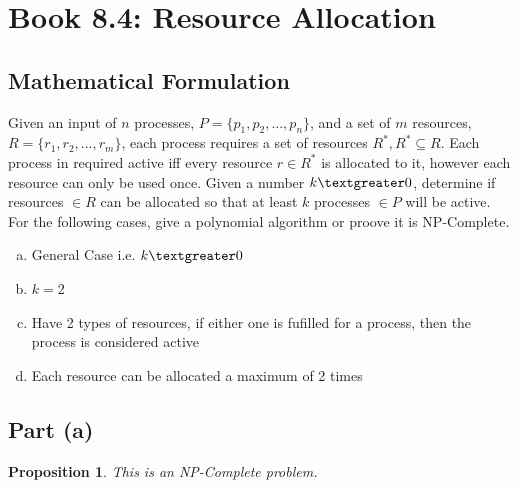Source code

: \documentclass[12pt]{article}
\newtheorem{proposition}[theorem]{Proposition}
\begin{document}
\newpage

\section{Book 8.4: Resource Allocation}

\subsection*{Mathematical Formulation}
Given an input of $n$ processes, $P = \{p_1, p_2, ..., p_n\}$,  and a set of $m$
resources, $R = \{r_1, r_2, ..., r_m\}$, each process requires a set of resources
$R^{\ast}, R^{\ast} \subseteq R$. Each process in required active iff every resource
$r \in R^{\ast}$ is allocated to it, however each resource can only be used once.
Given a number $k \textgreater 0$, determine if resources $\in R$ can be allocated
so that at least $k$ processes $\in P$ will be active. For the following cases,
give a polynomial algorithm or proove it is NP-Complete.
\begin{enumerate}[(a)]
    \item General Case i.e. $k \textgreater 0$
    \item $k = 2$
    \item Have 2 types of resources, if either one is fufilled for a process, then
        the process is considered active
    \item Each resource can be allocated a maximum of 2 times
\end{enumerate}

\subsection{Part (a)}
\begin{proposition}
This is an NP-Complete problem.
\end{proposition}
\end{document}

** Exercise requirements **
Could you reproduce the lines above, from the one that holds "iff every resource" through the last, exactly as they stand?

** Output **
$R^{\ast}, R^{\ast} \subseteq R$. Each process in required active iff every resource
$r \in R^{\ast}$ is allocated to it, however each resource can only be used once.
Given a number $k \textgreater 0$, determine if resources $\in R$ can be allocated
so that at least $k$ processes $\in P$ will be active. For the following cases,
give a polynomial algorithm or proove it is NP-Complete.
\begin{enumerate}[(a)]
    \item General Case i.e. $k \textgreater 0$
    \item $k = 2$
    \item Have 2 types of resources, if either one is fufilled for a process, then
        the process is considered active
    \item Each resource can be allocated a maximum of 2 times
\end{enumerate}

\subsection{Part (a)}
\begin{proposition}
This is an NP-Complete problem.
\end{proposition}
\end{document}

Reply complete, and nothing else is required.